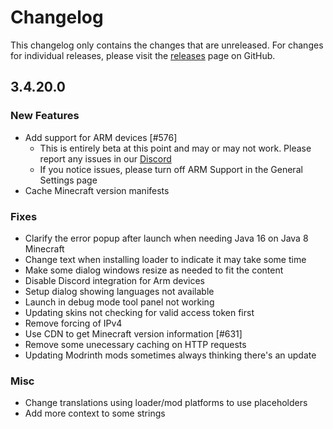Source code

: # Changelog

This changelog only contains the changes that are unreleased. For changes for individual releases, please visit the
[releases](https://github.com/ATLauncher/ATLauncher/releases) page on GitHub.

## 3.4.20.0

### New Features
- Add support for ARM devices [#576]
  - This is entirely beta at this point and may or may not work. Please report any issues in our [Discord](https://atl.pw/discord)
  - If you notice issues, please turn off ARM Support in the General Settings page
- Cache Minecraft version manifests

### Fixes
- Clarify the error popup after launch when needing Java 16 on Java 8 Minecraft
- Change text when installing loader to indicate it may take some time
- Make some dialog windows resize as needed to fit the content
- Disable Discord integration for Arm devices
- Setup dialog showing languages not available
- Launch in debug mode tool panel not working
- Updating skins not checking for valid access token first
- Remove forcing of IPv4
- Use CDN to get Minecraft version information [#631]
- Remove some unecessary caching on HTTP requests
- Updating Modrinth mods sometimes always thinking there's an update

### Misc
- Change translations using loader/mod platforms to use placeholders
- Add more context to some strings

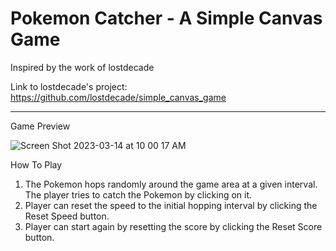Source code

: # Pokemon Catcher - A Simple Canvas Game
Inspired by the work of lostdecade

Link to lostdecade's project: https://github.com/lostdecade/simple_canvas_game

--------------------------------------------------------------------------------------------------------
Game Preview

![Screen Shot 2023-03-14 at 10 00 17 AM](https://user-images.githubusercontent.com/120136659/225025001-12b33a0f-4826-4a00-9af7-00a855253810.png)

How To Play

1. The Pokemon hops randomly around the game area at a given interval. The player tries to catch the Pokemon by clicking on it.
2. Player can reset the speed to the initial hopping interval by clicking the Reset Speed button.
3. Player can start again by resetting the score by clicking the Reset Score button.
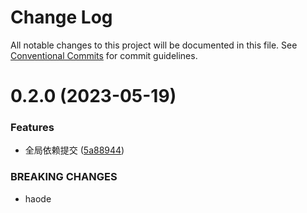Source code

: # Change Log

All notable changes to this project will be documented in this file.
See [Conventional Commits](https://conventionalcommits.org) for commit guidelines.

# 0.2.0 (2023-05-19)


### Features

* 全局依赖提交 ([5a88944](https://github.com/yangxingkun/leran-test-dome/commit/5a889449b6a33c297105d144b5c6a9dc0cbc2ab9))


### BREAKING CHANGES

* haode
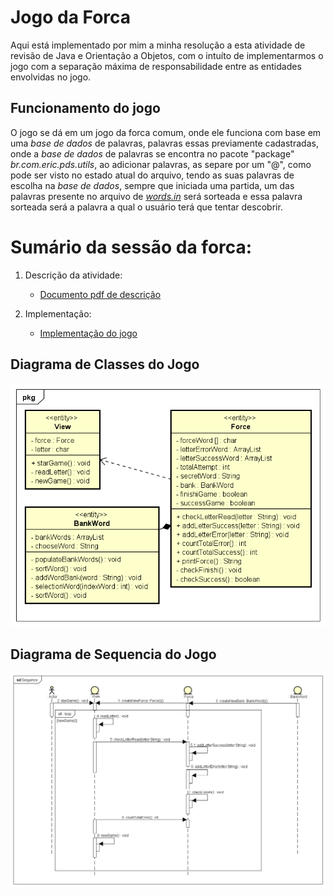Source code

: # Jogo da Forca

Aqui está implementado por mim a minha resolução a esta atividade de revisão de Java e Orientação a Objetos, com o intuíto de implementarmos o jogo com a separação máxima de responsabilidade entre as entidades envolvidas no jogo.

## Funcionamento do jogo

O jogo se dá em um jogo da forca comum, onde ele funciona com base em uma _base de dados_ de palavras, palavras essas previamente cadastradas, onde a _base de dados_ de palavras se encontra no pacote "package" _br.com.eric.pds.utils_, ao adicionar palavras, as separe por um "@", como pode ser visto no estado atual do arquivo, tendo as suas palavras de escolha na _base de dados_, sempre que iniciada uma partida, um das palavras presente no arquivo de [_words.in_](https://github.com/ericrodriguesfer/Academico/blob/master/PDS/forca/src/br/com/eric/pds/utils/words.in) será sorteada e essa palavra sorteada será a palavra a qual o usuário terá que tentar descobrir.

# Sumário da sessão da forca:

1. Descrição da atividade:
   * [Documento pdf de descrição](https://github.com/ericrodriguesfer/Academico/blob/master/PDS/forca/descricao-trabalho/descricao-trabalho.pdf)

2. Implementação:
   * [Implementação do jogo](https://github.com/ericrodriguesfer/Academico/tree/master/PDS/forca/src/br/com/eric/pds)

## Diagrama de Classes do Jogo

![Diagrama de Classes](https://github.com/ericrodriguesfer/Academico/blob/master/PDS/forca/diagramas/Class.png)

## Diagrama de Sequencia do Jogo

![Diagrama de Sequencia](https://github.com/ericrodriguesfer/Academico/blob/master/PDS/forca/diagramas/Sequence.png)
──────
• **WHAT TO PRODUCE**: Copy the entries above exactly, but only the stretch from the line containing "### BREAKING CHANGES" through the line containing "## Funcionamento do jogo". Keep both end lines; drop the pictures.

• **OUTPUT FOR THIS EXERCISE**:
### BREAKING CHANGES

* haode
Source code

: # Jogo da Forca

Aqui está implementado por mim a minha resolução a esta atividade de revisão de Java e Orientação a Objetos, com o intuíto de implementarmos o jogo com a separação máxima de responsabilidade entre as entidades envolvidas no jogo.

## Funcionamento do jogo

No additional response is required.